(Collected data)
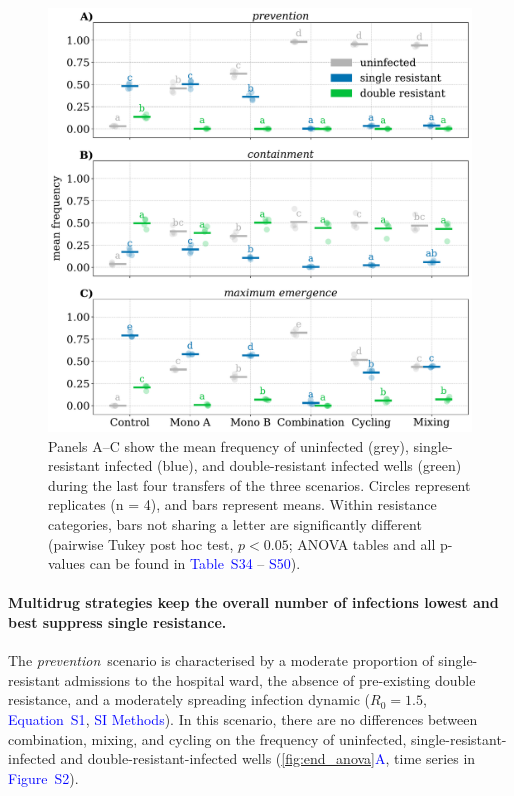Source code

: \documentclass[9pt,twocolumn,twoside,lineno]{pnas-new}
\newcommand{\siref}[1]{\textcolor{blue}{S#1}}
\newcommand{\sifig}[1]{\textcolor{blue}{Figure~S#1}}
\newcommand{\sitab}[1]{\textcolor{blue}{Table~S#1}}
\newcommand{\sieq}[1]{\textcolor{blue}{Equation~S#1}}
\newcommand{\sisec}[1]{\textcolor{blue}{#1}}
\newcommand{\panelref}[2]{\autoref{#1}\textcolor{blue}{#2}}
\begin{document}
    
    \begin{figure}[h]
         \centering
         \includegraphics[width=\linewidth]{end_anova.pdf}
         \captionsetup{skip=2pt}
         \caption{
              Panels A--C show the mean frequency of uninfected (grey), single-resistant infected (blue), and double-resistant infected wells (green) during the last four transfers of the three scenarios.
              Circles represent replicates (n = 4), and bars represent means.
              Within resistance categories, bars not sharing a letter are significantly different (pairwise Tukey post hoc test, $p<0.05$; ANOVA tables and all p-values can be found in \sitab{34} -- \siref{50}).
          }
          \label{fig:end_anova}
    \end{figure}
    
    
    \paragraph{Multidrug strategies keep the overall number of infections lowest and best suppress single resistance.}
    The \textit{prevention}~scenario is characterised by a moderate proportion of single-resistant admissions to the hospital ward, the absence of pre-existing double resistance, and a moderately spreading infection dynamic ($R_0 = 1.5$, \sieq{1},  \sisec{SI Methods}).
    In this scenario, there are no differences between combination, mixing, and cycling on the frequency of uninfected, single-resistant-infected and double-resistant-infected wells (\panelref{fig:end_anova}{A}, time series in \sifig{2}).
    
\end{document}
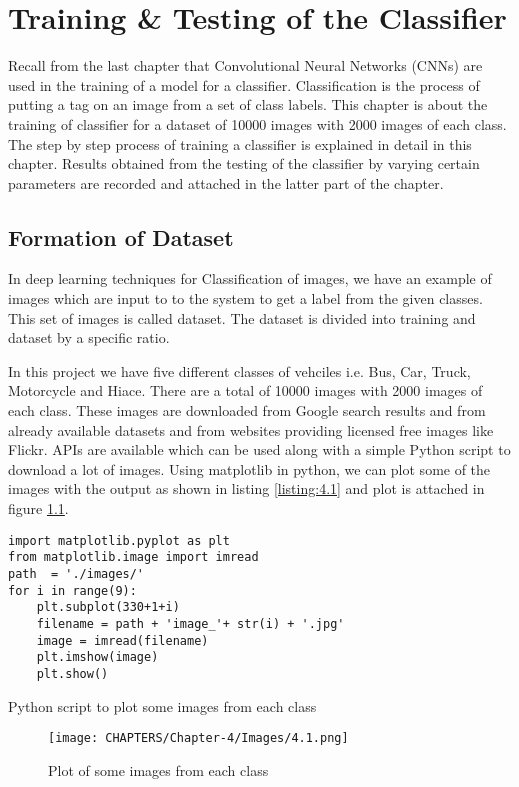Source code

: \chapter{Training \& Testing of the
Classifier}
\label{Chapter 4}
Recall from the last chapter that Convolutional Neural Networks (CNNs) are used
in the training of a model for a classifier. Classification is the process
of putting a tag on an image from a set of class labels. This chapter is about the
training of classifier for a dataset of 10000 images with 2000 images of each class.
The step by step process of training a classifier is explained in detail in this chapter. Results obtained from the testing of the classifier by varying certain parameters are recorded and attached
in the latter part of the chapter.
\section{Formation of Dataset}
In deep learning techniques for Classification of images, we have
an example of images which are input to to the system to get a
label from the given classes. This set of images is called dataset.
The dataset is divided into training and dataset by a specific ratio.


In this project we have five different classes of vehciles i.e. Bus, Car, Truck, Motorcycle
and Hiace. There are a total of 10000 images with 2000 images of each 
class. These images are downloaded from Google search results and from already available
datasets and from websites providing licensed free images like Flickr. APIs are available which
can be used along with a simple Python script to download a lot of images.
Using matplotlib in python, we can plot some of the images with the output as
shown in listing \ref{listing:4.1} and plot is attached in figure
\ref{fig:4.1}.
\linespread{1.0}
\begin{listing}[H]
\begin{verbatim}
import matplotlib.pyplot as plt
from matplotlib.image import imread  
path  = './images/'
for i in range(9):
    plt.subplot(330+1+i)
    filename = path + 'image_'+ str(i) + '.jpg'
    image = imread(filename)
    plt.imshow(image)    
    plt.show()
\end{verbatim}
\caption{Python script to plot some images from each class}
\label{listing:4.1}
\end{listing}

\begin{figure}[H]
    \centering
    \captionsetup{justification = centering}
    \texttt{[image: CHAPTERS/Chapter-4/Images/4.1.png]}
    \caption{Plot of some images from each class} 
    \label{fig:4.1}
  \end{figure}


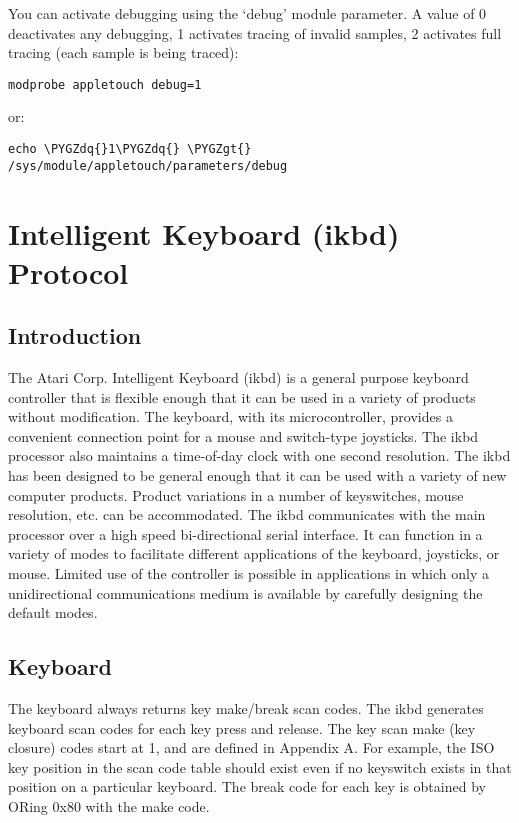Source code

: \documentclass[a4paper,8pt,english]{sphinxmanual}
\def\PYGZgt{\char`\>}
\def\PYGZdq{\char`\"}
\begin{document}
You can activate debugging using the `debug' module parameter. A value of 0
deactivates any debugging, 1 activates tracing of invalid samples, 2 activates
full tracing (each sample is being traced):

\begin{Verbatim}[commandchars=\\\{\}]
modprobe appletouch debug=1
\end{Verbatim}

or:

\begin{Verbatim}[commandchars=\\\{\}]
echo \PYGZdq{}1\PYGZdq{} \PYGZgt{} /sys/module/appletouch/parameters/debug
\end{Verbatim}


\section{Intelligent Keyboard (ikbd) Protocol}
\label{input/devices/atarikbd:intelligent-keyboard-ikbd-protocol}\label{input/devices/atarikbd::doc}

\subsection{Introduction}
\label{input/devices/atarikbd:introduction}
The Atari Corp. Intelligent Keyboard (ikbd) is a general purpose keyboard
controller that is flexible enough that it can be used in a variety of
products without modification. The keyboard, with its microcontroller,
provides a convenient connection point for a mouse and switch-type joysticks.
The ikbd processor also maintains a time-of-day clock with one second
resolution.
The ikbd has been designed to be general enough that it can be used with a
variety of new computer products. Product variations in a number of
keyswitches, mouse resolution, etc. can be accommodated.
The ikbd communicates with the main processor over a high speed bi-directional
serial interface. It can function in a variety of modes to facilitate
different applications of the keyboard,  joysticks, or mouse. Limited use of
the controller is possible in applications in which only a unidirectional
communications medium is available by carefully designing the default modes.


\subsection{Keyboard}
\label{input/devices/atarikbd:keyboard}
The keyboard always returns key make/break scan codes. The ikbd generates
keyboard scan codes for each key press and release. The key scan make (key
closure) codes start at 1, and are defined in Appendix A. For example, the
ISO key position in the scan code table should exist even if no keyswitch
exists in that position on a particular keyboard. The break code for each key
is obtained by ORing 0x80 with the make code.
\end{document}
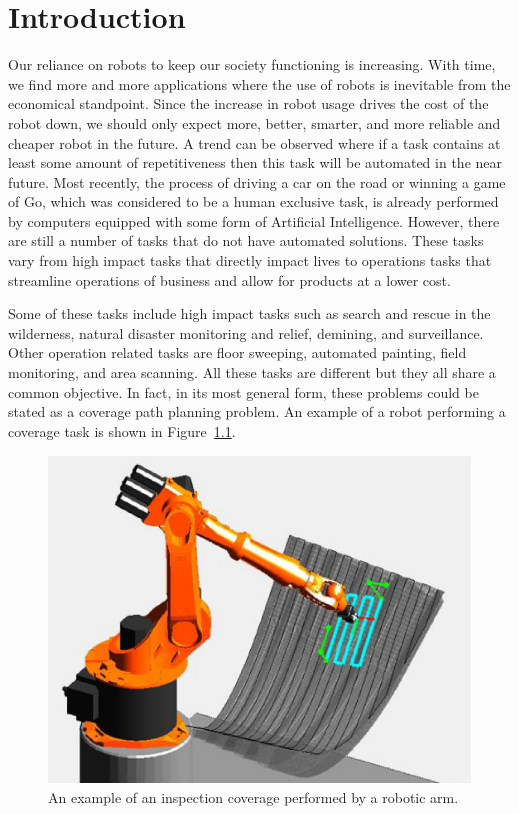 \documentclass[../main.tex]{subfiles}
\begin{document}
\chapter{Introduction}
\label{chapter:introduction}

Our reliance on robots to keep our society functioning is increasing. With time, we find more and more applications where the use of robots is inevitable from the economical standpoint. Since the increase in robot usage drives the cost of the robot down, we should only expect more, better, smarter, and more reliable and cheaper robot in the future. A trend can be observed where if a task contains at least some amount of repetitiveness then this task will be automated in the near future. Most recently, the process of driving a car on the road or winning a game of Go, which was considered to be a human exclusive task, is already performed by computers equipped with some form of Artificial Intelligence. However, there are still a number of tasks that do not have automated solutions. These tasks vary from high impact tasks that directly impact lives to operations tasks that streamline operations of business and allow for products at a lower cost.

Some of these tasks include high impact tasks such as search and rescue in the wilderness, natural disaster monitoring and relief, demining, and surveillance. Other operation related tasks are floor sweeping, automated painting, field monitoring, and area scanning. All these tasks are different but they all share a common objective. In fact, in its most general form, these problems could be stated as a coverage path planning problem. An example of a robot performing a coverage task is shown in Figure~\ref{img:example_coverage}.

\begin{figure}[!hbt]
	\centering
	\includegraphics[scale=0.5]{img/chapter_1/example_coverage.eps}
	\caption{An example of an inspection coverage performed by a robotic arm.}
	\label{img:example_coverage}
\end{figure}
\end{document}
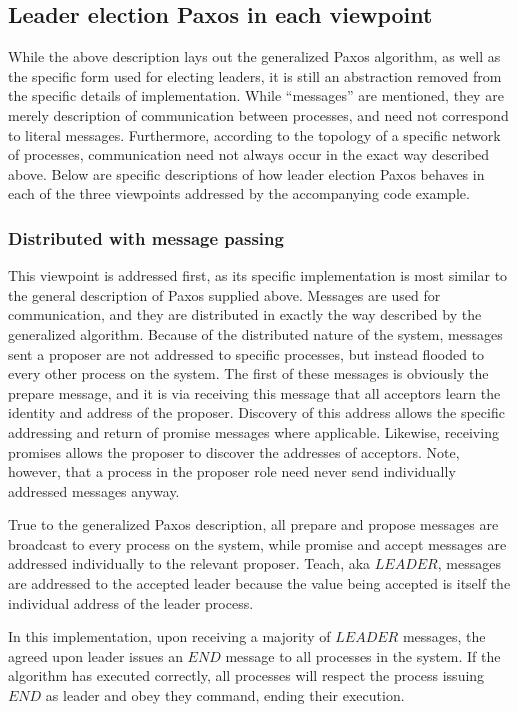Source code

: \documentclass[12pt]{article}
\begin{document}
\subsection{Leader election Paxos in each viewpoint}
While the above description lays out the generalized Paxos algorithm, as well
as the specific form used for electing leaders, it is still an abstraction
removed from the specific details of implementation. While ``messages'' are mentioned,
they are merely description of communication between processes, and need not correspond
to literal messages. Furthermore, according to the topology of a specific network of
processes, communication need not always occur in the exact way described above.
Below are specific descriptions of how leader election Paxos behaves in each of
the three viewpoints addressed by the accompanying code example.

\subsubsection{Distributed with message passing}
This viewpoint is addressed first, as its specific implementation is most similar
to the general description of Paxos supplied above. Messages are used for communication,
and they are distributed in exactly the way described by the generalized algorithm.
Because of the distributed nature of the system, messages sent a proposer are not
addressed to specific processes, but instead flooded to every other process on the system.
The first of these messages is obviously the prepare message, and it is via receiving this message
that all acceptors learn the identity and address of the proposer. Discovery of this address
allows the specific addressing and return of promise messages where applicable. Likewise,
receiving promises allows the proposer to discover the addresses of acceptors. Note, however,
that a process in the proposer role need never send individually addressed messages anyway.

True to the generalized Paxos description, all prepare and propose messages are broadcast
to every process on the system, while promise and accept messages are addressed individually
to the relevant proposer. Teach, aka $LEADER$, messages are addressed to the accepted leader
because the value being accepted is itself the individual address of the leader process.

In this implementation, upon receiving a majority of $LEADER$ messages, the agreed upon leader
issues an $END$ message to all processes in the system. If the algorithm has executed correctly,
all processes will respect the process issuing $END$ as leader and obey they command, ending
their execution.
\end{document}
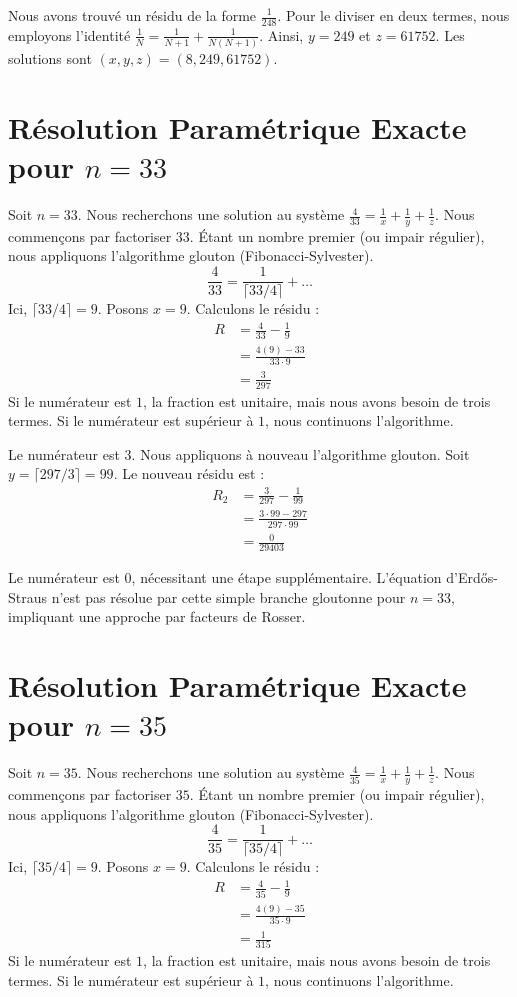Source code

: \documentclass[11pt,a4paper]{article}
\begin{document}
Nous avons trouvé un résidu de la forme $\frac{1}{248}$. Pour le diviser en deux termes, nous employons l'identité $\frac{1}{N} = \frac{1}{N+1} + \frac{1}{N(N+1)}$.
Ainsi, $y = 249$ et $z = 61752$.
Les solutions sont $(x, y, z) = (8, 249, 61752)$.

\section{Résolution Paramétrique Exacte pour $n = 33$}
Soit $n = 33$. Nous recherchons une solution au système $\frac{4}{33} = \frac{1}{x} + \frac{1}{y} + \frac{1}{z}$.
Nous commençons par factoriser $33$. Étant un nombre premier (ou impair régulier), nous appliquons l'algorithme glouton (Fibonacci-Sylvester).
\begin{equation}
\frac{4}{33} = \frac{1}{\lceil 33/4 \rceil} + \ldots
\end{equation}
Ici, $\lceil 33/4 \rceil = 9$. Posons $x = 9$.
Calculons le résidu :
\begin{align*}
R &= \frac{4}{33} - \frac{1}{9} \\
&= \frac{4(9) - 33}{33 \cdot 9} \\
&= \frac{3}{297}
\end{align*}
Si le numérateur est $1$, la fraction est unitaire, mais nous avons besoin de trois termes. Si le numérateur est supérieur à $1$, nous continuons l'algorithme.

Le numérateur est $3$. Nous appliquons à nouveau l'algorithme glouton.
Soit $y = \lceil 297/3 \rceil = 99$.
Le nouveau résidu est :
\begin{align*}
R_2 &= \frac{3}{297} - \frac{1}{99} \\
&= \frac{3 \cdot 99 - 297}{297 \cdot 99} \\
&= \frac{0}{29403}
\end{align*}

Le numérateur est $0$, nécessitant une étape supplémentaire. L'équation d'Erd\H{o}s-Straus n'est pas résolue par cette simple branche gloutonne pour $n=33$, impliquant une approche par facteurs de Rosser.

\section{Résolution Paramétrique Exacte pour $n = 35$}
Soit $n = 35$. Nous recherchons une solution au système $\frac{4}{35} = \frac{1}{x} + \frac{1}{y} + \frac{1}{z}$.
Nous commençons par factoriser $35$. Étant un nombre premier (ou impair régulier), nous appliquons l'algorithme glouton (Fibonacci-Sylvester).
\begin{equation}
\frac{4}{35} = \frac{1}{\lceil 35/4 \rceil} + \ldots
\end{equation}
Ici, $\lceil 35/4 \rceil = 9$. Posons $x = 9$.
Calculons le résidu :
\begin{align*}
R &= \frac{4}{35} - \frac{1}{9} \\
&= \frac{4(9) - 35}{35 \cdot 9} \\
&= \frac{1}{315}
\end{align*}
Si le numérateur est $1$, la fraction est unitaire, mais nous avons besoin de trois termes. Si le numérateur est supérieur à $1$, nous continuons l'algorithme.
\end{document}
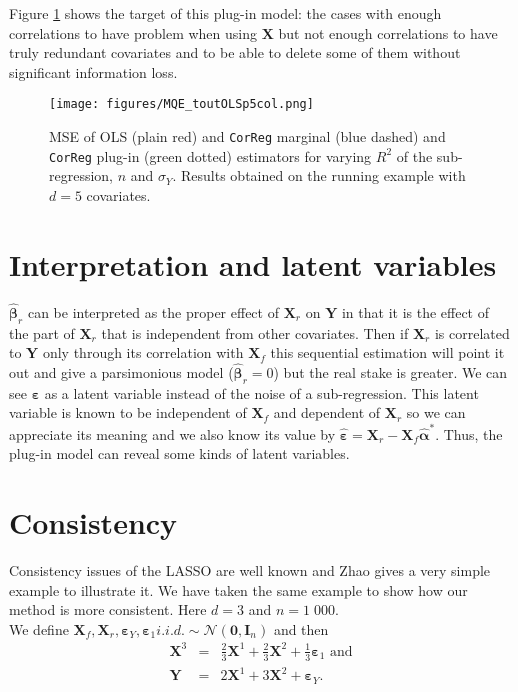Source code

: \documentclass[12pt,a4paper]{report}
\begin{document}
	Figure \ref{MQE2} shows the target of this plug-in model: the cases with enough correlations to have problem when using $\boldsymbol{X}$	but not enough correlations to have truly redundant covariates and to be able to delete some of them without significant information loss.
\begin{figure}[h!]
	\texttt{[image: figures/MQE\_toutOLSp5col.png]}
	\caption{MSE of OLS (plain red) and {\tt CorReg} marginal (blue dashed) and {\tt CorReg} plug-in (green dotted) estimators for varying $R^2$ of the sub-regression, $n$ and $\sigma_Y$. Results obtained on the running example with $d=5$ covariates.}\label{MQE2}
\end{figure}	
			
		
	\section{Interpretation and latent variables}
			$\hat{\boldsymbol{\beta}}_{r}$ can be interpreted as the proper effect of $\boldsymbol{X}_r$ on $\boldsymbol{Y}$ in that it is the effect of the part of $\boldsymbol{X}_r$ that is independent from other covariates. Then if $\boldsymbol{X}_r$ is correlated to $\boldsymbol{Y}$ only through its correlation with $\boldsymbol{X}_f$ this sequential estimation will point it out and give a parsimonious model ($\hat{\boldsymbol{\beta}}_r=0$) but the real stake is greater. We can see $\boldsymbol{\varepsilon}$ as a latent variable instead of the noise of a sub-regression. This latent variable is known to be independent of $\boldsymbol{X}_f$ and dependent of $\boldsymbol{X}_r$ so we can appreciate its meaning and we also know its value by $\hat{\boldsymbol{\varepsilon}}=\boldsymbol{X}_r-\boldsymbol{X}_f\hat{\boldsymbol{\alpha}}^*$. Thus, the plug-in model can reveal some kinds of latent variables.
			
	

	\section{Consistency}\label{consistency}
		Consistency issues of the LASSO are well known and Zhao \cite{Zhao2006MSC} gives a very simple example to illustrate it.
		We have taken the same example to show how our method is more consistent.
		Here $d=3$ and $n=1\;000$.\\
		We define $\boldsymbol{X}_{f}, \boldsymbol{X}_{r}, \boldsymbol{\varepsilon}_Y, \boldsymbol{\varepsilon}_{1} i.i.d. \sim \mathcal{N}(\boldsymbol{0},\boldsymbol{I}_n)$ and then \\
		\begin{eqnarray}
		\boldsymbol{X}^3&=&\frac{2}{3}\boldsymbol{X}^1+\frac{2}{3}\boldsymbol{X}^2+\frac{1}{3}\boldsymbol{\varepsilon}_1 \textrm{ and} \\
		\boldsymbol{Y}&=&2\boldsymbol{X}^1+3\boldsymbol{X}^2+\boldsymbol{\varepsilon}_Y.
		\end{eqnarray}
		
\end{document}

* _Task details_
Leaving out the pictures, print each line of the records above from the first up to and including the one that contains "Circles represent replicates", exactly as written.

* _Exercise response_
Source code

: \documentclass[9pt,twocolumn,twoside,lineno]{pnas-new}
\newcommand{\siref}[1]{\textcolor{blue}{S#1}}
\newcommand{\sifig}[1]{\textcolor{blue}{Figure~S#1}}
\newcommand{\sitab}[1]{\textcolor{blue}{Table~S#1}}
\newcommand{\sieq}[1]{\textcolor{blue}{Equation~S#1}}
\newcommand{\sisec}[1]{\textcolor{blue}{#1}}
\newcommand{\panelref}[2]{\autoref{#1}\textcolor{blue}{#2}}
\begin{document}
    
    \begin{figure}[h]
         \centering
         \includegraphics[width=\linewidth]{end_anova.pdf}
         \captionsetup{skip=2pt}
         \caption{
              Panels A--C show the mean frequency of uninfected (grey), single-resistant infected (blue), and double-resistant infected wells (green) during the last four transfers of the three scenarios.
              Circles represent replicates (n = 4), and bars represent means.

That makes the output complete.